What is the representation? What other values have to be possible in that representation?
Suppose we assume a pure binary representation which can handle all of the integers from 0 to 65535. In this representation, 65535 is represented by 16 bits: 1111111111111111. This requires two eight-bit bytes.
If the requirement is to have a representation that only handles the two values { 0, 65535 }, or any other choice of two numbers or symbols, we can encode that in as little as one bit: a fraction of a byte.
If we have to represent all integers from -65535 to 65535, using two's complement (or one's complement will need 17 bits, and that will require three bytes.

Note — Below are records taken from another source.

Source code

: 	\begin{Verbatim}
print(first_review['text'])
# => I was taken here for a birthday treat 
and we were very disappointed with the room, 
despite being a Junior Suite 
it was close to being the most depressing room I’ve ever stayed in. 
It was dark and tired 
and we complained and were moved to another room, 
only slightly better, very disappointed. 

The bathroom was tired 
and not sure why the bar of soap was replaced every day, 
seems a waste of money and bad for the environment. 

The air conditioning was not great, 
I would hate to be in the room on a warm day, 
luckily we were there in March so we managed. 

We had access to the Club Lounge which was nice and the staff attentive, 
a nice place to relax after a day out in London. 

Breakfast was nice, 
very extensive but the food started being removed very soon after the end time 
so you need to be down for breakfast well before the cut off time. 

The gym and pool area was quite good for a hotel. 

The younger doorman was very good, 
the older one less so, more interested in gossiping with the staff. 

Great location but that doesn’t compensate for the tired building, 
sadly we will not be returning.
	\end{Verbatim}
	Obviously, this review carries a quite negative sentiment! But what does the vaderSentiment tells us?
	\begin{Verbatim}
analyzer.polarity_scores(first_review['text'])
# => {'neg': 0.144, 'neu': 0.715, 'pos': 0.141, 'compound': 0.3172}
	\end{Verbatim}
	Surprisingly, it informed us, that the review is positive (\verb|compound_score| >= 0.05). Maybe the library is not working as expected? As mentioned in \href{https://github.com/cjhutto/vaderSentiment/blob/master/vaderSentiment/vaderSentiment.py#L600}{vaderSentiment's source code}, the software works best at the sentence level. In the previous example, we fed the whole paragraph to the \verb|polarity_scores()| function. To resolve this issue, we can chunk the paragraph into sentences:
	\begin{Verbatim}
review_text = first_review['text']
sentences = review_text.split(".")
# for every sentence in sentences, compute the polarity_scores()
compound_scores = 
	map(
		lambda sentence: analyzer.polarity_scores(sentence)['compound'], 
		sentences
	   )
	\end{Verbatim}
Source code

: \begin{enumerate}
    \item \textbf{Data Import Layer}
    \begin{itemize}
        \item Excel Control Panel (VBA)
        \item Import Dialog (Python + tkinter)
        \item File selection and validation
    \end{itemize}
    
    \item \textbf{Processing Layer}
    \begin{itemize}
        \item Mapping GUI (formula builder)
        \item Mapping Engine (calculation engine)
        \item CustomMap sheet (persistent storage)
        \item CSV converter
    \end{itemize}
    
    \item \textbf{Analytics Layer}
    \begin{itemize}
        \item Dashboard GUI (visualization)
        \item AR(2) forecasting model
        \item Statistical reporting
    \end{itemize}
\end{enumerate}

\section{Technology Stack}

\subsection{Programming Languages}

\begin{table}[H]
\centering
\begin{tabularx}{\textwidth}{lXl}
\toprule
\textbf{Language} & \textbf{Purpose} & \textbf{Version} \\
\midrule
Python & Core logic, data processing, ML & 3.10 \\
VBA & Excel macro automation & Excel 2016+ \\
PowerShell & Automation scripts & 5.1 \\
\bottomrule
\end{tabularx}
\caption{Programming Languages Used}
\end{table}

We can also think about handling the value 65535.0 in the smallest possible floating-point representation we can think of (which still resembles IEEE). The abstract mantissa corresponds to the binary representation and so requires 16 bits, valued 1. However, in floating-point, the leading 1 can be assumed and so it disappears: every nonzero floating-point value is 1.whatever x (base)^exponent: the 1 is always there, and so we don't have to dedicate a bit to it. Thus the mantissa requires only 15 bits. If we do not allow any exponent in our floating-point representation, only a sign bit, then we are back to 16 bits. But that's a "strawman" floating-point. Genuine floating-point should be able to float the point, so we need an exponent field. Not only that, let's make it a requirement that the exponent must actually encode the exponent value that is required, namely 65535 = 1111111111111111b = 1.111111111111111b x (10b)^1111b, as well as every lower exponent down to zero. Moreover, let's make it a requirement that negative exponents must be handled so we can represent small fractional values closer to zero than 1.0: all exponent values from -16 to +15. That requires a five bit exponent. Thus, in total, we need one bit for the sign, five bits for the exponent and fifteen for the mantissa: 21 bits. That fits into three bytes.